Could you work out how many lines in the material below hold the word "clientUrl"? Give only the number in reply.

[Supplied data Boundary: Start]

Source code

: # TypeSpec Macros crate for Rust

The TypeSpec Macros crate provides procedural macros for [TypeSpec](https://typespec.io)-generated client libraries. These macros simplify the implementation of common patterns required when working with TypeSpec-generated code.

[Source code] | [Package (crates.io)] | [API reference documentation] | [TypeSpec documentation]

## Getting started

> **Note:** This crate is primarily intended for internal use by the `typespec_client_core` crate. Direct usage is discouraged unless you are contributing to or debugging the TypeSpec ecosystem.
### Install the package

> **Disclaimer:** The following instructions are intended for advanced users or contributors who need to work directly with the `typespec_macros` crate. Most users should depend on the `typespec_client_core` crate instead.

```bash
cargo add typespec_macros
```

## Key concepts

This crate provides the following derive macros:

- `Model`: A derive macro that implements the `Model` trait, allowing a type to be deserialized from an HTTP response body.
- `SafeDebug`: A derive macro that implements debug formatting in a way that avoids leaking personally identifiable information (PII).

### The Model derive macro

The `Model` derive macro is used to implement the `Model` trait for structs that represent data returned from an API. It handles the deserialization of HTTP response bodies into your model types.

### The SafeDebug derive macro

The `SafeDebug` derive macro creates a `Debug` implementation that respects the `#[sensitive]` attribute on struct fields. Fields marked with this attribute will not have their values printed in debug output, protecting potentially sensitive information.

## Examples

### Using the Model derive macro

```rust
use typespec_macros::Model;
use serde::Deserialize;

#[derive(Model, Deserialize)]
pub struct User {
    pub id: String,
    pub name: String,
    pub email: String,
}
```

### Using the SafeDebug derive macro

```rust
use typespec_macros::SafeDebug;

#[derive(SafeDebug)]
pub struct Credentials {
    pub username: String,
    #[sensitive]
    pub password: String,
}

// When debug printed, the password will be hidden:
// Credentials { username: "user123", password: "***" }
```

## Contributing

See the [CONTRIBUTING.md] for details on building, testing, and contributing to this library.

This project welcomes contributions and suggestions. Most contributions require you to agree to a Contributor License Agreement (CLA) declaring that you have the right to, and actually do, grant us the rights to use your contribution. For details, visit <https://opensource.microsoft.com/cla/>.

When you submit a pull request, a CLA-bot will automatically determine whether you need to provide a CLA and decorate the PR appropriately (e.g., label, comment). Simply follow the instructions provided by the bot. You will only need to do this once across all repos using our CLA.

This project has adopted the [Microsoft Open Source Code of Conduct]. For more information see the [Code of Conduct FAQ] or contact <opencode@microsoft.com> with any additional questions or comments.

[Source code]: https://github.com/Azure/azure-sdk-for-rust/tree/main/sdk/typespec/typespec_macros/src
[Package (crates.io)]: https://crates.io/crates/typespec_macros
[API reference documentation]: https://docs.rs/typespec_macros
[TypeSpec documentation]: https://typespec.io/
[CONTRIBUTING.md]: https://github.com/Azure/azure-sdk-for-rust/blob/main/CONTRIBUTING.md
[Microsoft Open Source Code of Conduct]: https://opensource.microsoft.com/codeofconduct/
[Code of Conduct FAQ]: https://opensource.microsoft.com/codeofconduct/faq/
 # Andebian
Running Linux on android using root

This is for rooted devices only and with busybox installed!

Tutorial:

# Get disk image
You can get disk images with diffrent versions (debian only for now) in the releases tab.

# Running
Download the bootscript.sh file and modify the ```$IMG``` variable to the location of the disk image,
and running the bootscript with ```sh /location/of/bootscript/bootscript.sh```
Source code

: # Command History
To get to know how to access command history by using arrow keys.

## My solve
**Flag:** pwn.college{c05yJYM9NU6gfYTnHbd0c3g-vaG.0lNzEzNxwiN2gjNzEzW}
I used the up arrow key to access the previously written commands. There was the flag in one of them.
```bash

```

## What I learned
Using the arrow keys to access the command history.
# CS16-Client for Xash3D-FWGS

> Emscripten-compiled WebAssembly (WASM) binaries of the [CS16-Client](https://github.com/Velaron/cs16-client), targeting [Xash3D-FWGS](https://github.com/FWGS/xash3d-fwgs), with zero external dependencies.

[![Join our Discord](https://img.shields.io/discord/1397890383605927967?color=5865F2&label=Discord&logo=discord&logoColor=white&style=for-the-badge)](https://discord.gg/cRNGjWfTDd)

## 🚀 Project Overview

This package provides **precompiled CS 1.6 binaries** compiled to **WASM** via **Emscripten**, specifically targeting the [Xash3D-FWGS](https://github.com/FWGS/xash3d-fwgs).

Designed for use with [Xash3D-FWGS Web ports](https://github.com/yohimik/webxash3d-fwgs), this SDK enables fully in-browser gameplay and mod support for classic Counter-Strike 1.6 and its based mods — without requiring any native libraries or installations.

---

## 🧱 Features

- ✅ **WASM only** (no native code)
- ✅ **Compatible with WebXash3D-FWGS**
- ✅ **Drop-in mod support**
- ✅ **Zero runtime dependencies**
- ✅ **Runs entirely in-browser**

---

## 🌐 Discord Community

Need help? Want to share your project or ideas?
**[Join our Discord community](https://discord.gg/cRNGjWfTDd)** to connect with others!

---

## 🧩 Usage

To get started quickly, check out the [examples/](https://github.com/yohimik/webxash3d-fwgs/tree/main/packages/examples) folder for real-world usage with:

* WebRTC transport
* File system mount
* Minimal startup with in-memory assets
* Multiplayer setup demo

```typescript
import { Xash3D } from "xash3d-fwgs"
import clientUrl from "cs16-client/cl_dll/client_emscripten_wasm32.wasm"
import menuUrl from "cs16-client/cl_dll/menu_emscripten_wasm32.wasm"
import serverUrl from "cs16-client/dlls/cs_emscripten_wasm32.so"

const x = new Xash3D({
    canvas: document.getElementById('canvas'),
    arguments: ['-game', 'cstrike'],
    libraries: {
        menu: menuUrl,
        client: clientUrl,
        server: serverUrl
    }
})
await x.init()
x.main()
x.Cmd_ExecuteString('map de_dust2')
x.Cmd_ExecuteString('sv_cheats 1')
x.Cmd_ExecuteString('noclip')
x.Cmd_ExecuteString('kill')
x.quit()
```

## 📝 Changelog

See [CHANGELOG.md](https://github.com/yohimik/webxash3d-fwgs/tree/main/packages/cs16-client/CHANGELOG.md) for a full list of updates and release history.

[Supplied data Boundary: End]

* _Expected output_
2